TRY IT: Look through the data below for the line with "9. --- పీఠానికి", and transcribe it exactly together with each line after it up to and including the line with "అతన్ని శిక్షిస్తాడు కూడా.". Give nothing else.

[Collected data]
_ _ _ _ _ _ _
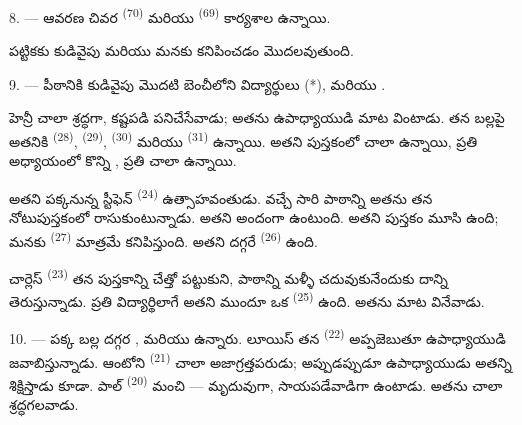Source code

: 8. --- ఆవరణ చివర  \textsuperscript{(70)} మరియు 
\textsuperscript{(69)} కార్యశాల ఉన్నాయి.

పట్టికకు కుడివైపు  మరియు   మనకు
కనిపించడం మొదలవుతుంది.


\VUsaut{2.4mm}

\VUsaut{3.0mm}

9. --- పీఠానికి కుడివైపు మొదటి బెంచీలోని విద్యార్థులు  (*), 
మరియు .

హెన్రీ చాలా శ్రద్ధగా, కష్టపడి పనిచేసేవాడు; అతను ఉపాధ్యాయుడి మాట వింటాడు. తన బల్లపై అతనికి
 \textsuperscript{(28)},  \textsuperscript{(29)},
 \textsuperscript{(30)} మరియు  \textsuperscript{(31)}
ఉన్నాయి. అతని పుస్తకంలో చాలా  ఉన్నాయి, ప్రతి అధ్యాయంలో కొన్ని
, ప్రతి  చాలా  ఉన్నాయి.

అతని పక్కనున్న స్టీఫెన్ \textsuperscript{(24)} ఉత్సాహవంతుడు. వచ్చే సారి పాఠాన్ని అతను తన
నోటుపుస్తకంలో రాసుకుంటున్నాడు. అతని  అందంగా ఉంటుంది. అతని పుస్తకం మూసి ఉంది;
మనకు  \textsuperscript{(27)} మాత్రమే కనిపిస్తుంది. అతని దగ్గరే
 \textsuperscript{(26)} ఉంది.

చార్లెస్ \textsuperscript{(23)} తన పుస్తకాన్ని చేత్తో పట్టుకుని, పాఠాన్ని మళ్ళీ చదువుకునేందుకు
దాన్ని తెరుస్తున్నాడు. ప్రతి విద్యార్థిలాగే అతని ముందూ ఒక 
\textsuperscript{(25)} ఉంది. అతను మాట వినేవాడు.

10. --- పక్క బల్ల దగ్గర ,  మరియు  ఉన్నారు. లూయిస్
తన  \textsuperscript{(22)} అప్పజెబుతూ ఉపాధ్యాయుడి 
జవాబిస్తున్నాడు. ఆంటోని \textsuperscript{(21)} చాలా అజాగ్రత్తపరుడు; అప్పుడప్పుడూ ఉపాధ్యాయుడు
అతన్ని శిక్షిస్తాడు కూడా. పాల్ \textsuperscript{(20)} మంచి  — మృదువుగా,
సాయపడేవాడిగా ఉంటాడు. అతను చాలా శ్రద్ధగలవాడు.

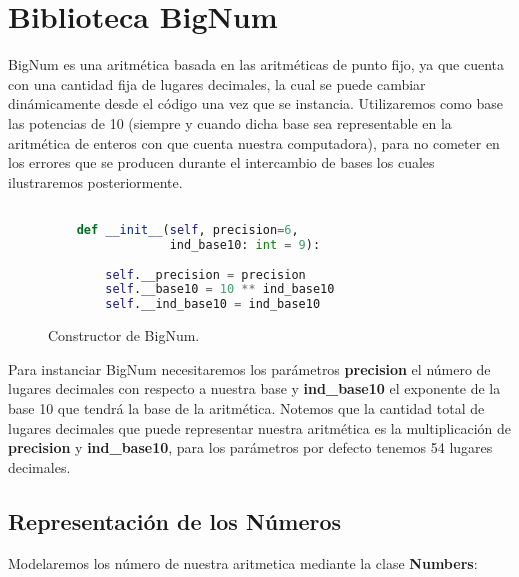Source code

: \documentclass[a4paper,10pt,twocolumn]{article}
\begin{document}
\section{Biblioteca BigNum}\label{sec:dev}
	BigNum es una aritmética basada en las aritméticas de punto fijo, ya que cuenta con una cantidad fija de lugares decimales, la cual se puede cambiar dinámicamente desde el código una vez que se instancia. Utilizaremos como base las potencias de 10 (siempre y cuando dicha base sea representable en la aritmética de enteros con que cuenta nuestra computadora), para no cometer en los errores que se producen durante el intercambio de bases los cuales ilustraremos posteriormente.

  

		\begin{figure}[htb]%
			\begin{lstlisting}[language=python]%

    def __init__(self, precision=6,
                 ind_base10: int = 9):
                 
        self.__precision = precision
        self.__base10 = 10 ** ind_base10
        self.__ind_base10 = ind_base10


			\end{lstlisting}
		\caption{Constructor de BigNum.\label{fig:code}}
		\end{figure}
	
	Para instanciar BigNum necesitaremos los parámetros \textbf{precision} el número de lugares decimales con respecto a nuestra base y \textbf{ind\_base10} el exponente de la base 10 que tendrá la base de la aritmética. Notemos que la cantidad total de lugares decimales que puede representar nuestra aritmética es la multiplicación de
\textbf{precision} y  \textbf{ind\_base10}, para los parámetros por defecto tenemos 54 lugares decimales.
  
	
\subsection{Representación de los Números}\label{sub:result}
	Modelaremos los número de nuestra aritmetica mediante la clase \textbf{Numbers}:
\end{document}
_ _ _ _ _ _ _
ANSWER BOX:
9. --- పీఠానికి కుడివైపు మొదటి బెంచీలోని విద్యార్థులు  (*), 
మరియు .

హెన్రీ చాలా శ్రద్ధగా, కష్టపడి పనిచేసేవాడు; అతను ఉపాధ్యాయుడి మాట వింటాడు. తన బల్లపై అతనికి
 \textsuperscript{(28)},  \textsuperscript{(29)},
 \textsuperscript{(30)} మరియు  \textsuperscript{(31)}
ఉన్నాయి. అతని పుస్తకంలో చాలా  ఉన్నాయి, ప్రతి అధ్యాయంలో కొన్ని
, ప్రతి  చాలా  ఉన్నాయి.

అతని పక్కనున్న స్టీఫెన్ \textsuperscript{(24)} ఉత్సాహవంతుడు. వచ్చే సారి పాఠాన్ని అతను తన
నోటుపుస్తకంలో రాసుకుంటున్నాడు. అతని  అందంగా ఉంటుంది. అతని పుస్తకం మూసి ఉంది;
మనకు  \textsuperscript{(27)} మాత్రమే కనిపిస్తుంది. అతని దగ్గరే
 \textsuperscript{(26)} ఉంది.

చార్లెస్ \textsuperscript{(23)} తన పుస్తకాన్ని చేత్తో పట్టుకుని, పాఠాన్ని మళ్ళీ చదువుకునేందుకు
దాన్ని తెరుస్తున్నాడు. ప్రతి విద్యార్థిలాగే అతని ముందూ ఒక 
\textsuperscript{(25)} ఉంది. అతను మాట వినేవాడు.

10. --- పక్క బల్ల దగ్గర ,  మరియు  ఉన్నారు. లూయిస్
తన  \textsuperscript{(22)} అప్పజెబుతూ ఉపాధ్యాయుడి 
జవాబిస్తున్నాడు. ఆంటోని \textsuperscript{(21)} చాలా అజాగ్రత్తపరుడు; అప్పుడప్పుడూ ఉపాధ్యాయుడు
అతన్ని శిక్షిస్తాడు కూడా. పాల్ \textsuperscript{(20)} మంచి  — మృదువుగా,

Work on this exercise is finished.